President Vladimir Putin gave his stamp of approval to the new government on Monday, telling the Cabinet members that they will be expected to promote the development of Russia amid difficult times.
Putin’s endorsement comes at a time when the country is facing a multi-pronged challenge on the economic, social and military fronts.
"The situation in which the world economy finds itself is an uncertain one,” Putin warned the officials, many of them fresh faces to government. “It is in these conditions that you will have to implement the development program for Russia."
Currently, much of the global economy is struggling to escape the clutches of a grinding downturn, which has rattled consumer confidence at home and abroad. Experts fear that the slightest push could trigger a domino effect that would probably not spare Russia some degree of economic fallout.
In a series of articles published in Russian newspapers prior to the presidential election, Putin outlined his ambitious plans for stoking the economic fires at home. Among some of the tasks, Putin stressed the need for the Russian economy to generate 25 million new, high-tech, well-paid jobs for people with higher education, while raising the wages of teachers, doctors and other professionals.
In order to fulfill this tall order, approximately 75 per cent of government posts will be filled by fresh faces, Prime Minister Dmitry Medvedev informed the Russian leader.
"The government will be renewed by approximately three-quarters,” Medvedev said. “These are new people, who have appeared just recently or have not been government members before."
Aside from its concern over economic stagnation, Russia has other equally worrisome dragons to slay, but that will not happen without the experience and knowledge of experienced veteran in the ranks. Therefore, many high-ranking government officials will keep their seats. Among them, Sergey Lavrov, 62, will carry on as Minister of Foreign Affairs, a position he has held successfully since 2004.
Lavrov has been Russia’s ubiquitous point man in the so-called Russia-US reset, which has been engineered to bring about renewed relations between the two former Cold War enemies. One of the fruits of those efforts was the signing of New START, an arms control document that slashes nuclear ballistic missiles to 1,500 on each side.

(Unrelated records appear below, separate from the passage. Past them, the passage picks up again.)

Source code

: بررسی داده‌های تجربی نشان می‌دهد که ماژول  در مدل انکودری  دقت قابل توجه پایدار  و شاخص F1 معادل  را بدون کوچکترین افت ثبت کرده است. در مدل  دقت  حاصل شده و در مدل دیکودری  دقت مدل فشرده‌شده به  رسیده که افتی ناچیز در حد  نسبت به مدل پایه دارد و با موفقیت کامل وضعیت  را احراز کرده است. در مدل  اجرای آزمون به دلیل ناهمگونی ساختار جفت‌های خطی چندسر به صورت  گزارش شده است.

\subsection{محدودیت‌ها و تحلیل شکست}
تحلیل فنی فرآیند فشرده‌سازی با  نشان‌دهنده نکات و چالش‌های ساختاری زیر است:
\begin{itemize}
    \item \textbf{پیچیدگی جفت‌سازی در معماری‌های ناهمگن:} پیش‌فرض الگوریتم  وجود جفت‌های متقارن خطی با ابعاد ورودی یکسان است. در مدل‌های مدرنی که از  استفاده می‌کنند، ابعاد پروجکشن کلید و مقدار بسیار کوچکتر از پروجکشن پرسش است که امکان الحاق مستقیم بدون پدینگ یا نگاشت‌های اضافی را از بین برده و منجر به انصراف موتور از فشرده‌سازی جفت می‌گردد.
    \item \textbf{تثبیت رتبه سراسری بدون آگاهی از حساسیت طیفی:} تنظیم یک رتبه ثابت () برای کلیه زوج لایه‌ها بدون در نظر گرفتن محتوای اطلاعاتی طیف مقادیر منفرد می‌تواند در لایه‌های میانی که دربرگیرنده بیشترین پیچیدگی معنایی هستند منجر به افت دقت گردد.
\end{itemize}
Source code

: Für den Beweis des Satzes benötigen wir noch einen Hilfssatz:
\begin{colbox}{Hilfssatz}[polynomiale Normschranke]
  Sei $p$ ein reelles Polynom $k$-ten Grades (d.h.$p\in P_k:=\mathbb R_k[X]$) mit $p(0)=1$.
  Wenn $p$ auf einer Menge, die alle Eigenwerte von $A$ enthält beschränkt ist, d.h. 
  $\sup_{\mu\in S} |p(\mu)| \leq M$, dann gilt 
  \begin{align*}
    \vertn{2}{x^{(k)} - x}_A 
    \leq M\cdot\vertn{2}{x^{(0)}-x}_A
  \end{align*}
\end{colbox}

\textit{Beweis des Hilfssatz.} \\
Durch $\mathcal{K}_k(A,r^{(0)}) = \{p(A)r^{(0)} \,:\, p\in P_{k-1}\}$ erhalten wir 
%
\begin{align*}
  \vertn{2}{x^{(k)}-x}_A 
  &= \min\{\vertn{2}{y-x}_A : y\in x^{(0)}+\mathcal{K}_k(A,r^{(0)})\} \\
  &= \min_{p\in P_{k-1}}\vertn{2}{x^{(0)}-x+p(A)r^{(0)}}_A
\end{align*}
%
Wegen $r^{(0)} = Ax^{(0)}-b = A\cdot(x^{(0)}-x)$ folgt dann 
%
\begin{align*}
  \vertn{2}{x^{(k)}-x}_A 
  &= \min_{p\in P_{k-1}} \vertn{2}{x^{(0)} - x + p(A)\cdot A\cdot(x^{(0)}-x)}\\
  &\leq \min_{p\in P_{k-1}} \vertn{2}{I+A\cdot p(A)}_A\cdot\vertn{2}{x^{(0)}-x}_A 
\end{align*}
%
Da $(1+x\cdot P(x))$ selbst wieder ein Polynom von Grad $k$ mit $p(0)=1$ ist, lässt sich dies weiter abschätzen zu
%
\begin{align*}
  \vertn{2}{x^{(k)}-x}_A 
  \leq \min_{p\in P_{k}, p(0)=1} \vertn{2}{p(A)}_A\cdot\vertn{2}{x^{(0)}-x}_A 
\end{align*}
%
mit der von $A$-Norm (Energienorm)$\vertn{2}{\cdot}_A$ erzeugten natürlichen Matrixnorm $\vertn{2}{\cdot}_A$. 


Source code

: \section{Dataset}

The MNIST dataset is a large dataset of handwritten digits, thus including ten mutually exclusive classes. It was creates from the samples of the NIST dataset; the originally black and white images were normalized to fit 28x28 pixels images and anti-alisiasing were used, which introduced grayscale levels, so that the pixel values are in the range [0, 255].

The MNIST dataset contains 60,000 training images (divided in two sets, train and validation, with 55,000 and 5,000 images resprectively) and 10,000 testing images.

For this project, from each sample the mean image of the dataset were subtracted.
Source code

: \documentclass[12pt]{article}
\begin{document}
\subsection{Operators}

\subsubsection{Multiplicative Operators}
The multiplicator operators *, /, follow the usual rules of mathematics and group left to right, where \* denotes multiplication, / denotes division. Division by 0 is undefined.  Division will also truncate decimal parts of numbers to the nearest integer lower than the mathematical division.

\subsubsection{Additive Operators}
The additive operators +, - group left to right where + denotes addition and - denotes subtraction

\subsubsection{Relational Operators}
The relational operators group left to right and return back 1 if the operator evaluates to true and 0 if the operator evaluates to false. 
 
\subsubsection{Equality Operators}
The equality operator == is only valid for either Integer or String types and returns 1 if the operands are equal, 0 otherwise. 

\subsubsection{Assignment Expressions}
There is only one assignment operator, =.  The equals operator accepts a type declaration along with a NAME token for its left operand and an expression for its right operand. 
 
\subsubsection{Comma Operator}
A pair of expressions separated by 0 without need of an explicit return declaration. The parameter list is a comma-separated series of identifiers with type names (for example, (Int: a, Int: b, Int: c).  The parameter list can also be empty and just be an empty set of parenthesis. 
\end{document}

However, as former NATO ambassador Dmitry Rogozin understands firsthand, the much-trumpeted reset is not out of the woods yet. Not by a long shot. With the Alliance’s relentless drive eastwards, which now includes a missile defense shield bolted down in former Warsaw Pact real estate, the heat is on Russia to bolster its national defenses.
Given his past experience in playing hardball with NATO officials – who announced at the weekend during the Chicago Summit that the missile defense system has already gone online – Rogozin as Deputy Premier is the perfect choice to modernize Russia’s sagging military assets.
Rogozin is joined by Anatoly Serdyukov, 50, will is entering his fifth year as minister of defense. In early 2010, Serdyukov launched a massive $430 billion program to provide the conventional forces with new weapons over the next 15 years. He is also responsible for trimming the fat on Russia’s war machine, reducing its dependency on conscript soldiers as the military brass makes the turn toward a professional, volunteer army.
All told, the new Cabinet – structured as it is with a mixture of fresh young blood and gritty experience – seems perfectly calibrated to meet the next generation of challenges that Russia must face. As Putin clearly understands, Russia does not have the luxury of sitting still in a globalized, highly-interconnected world.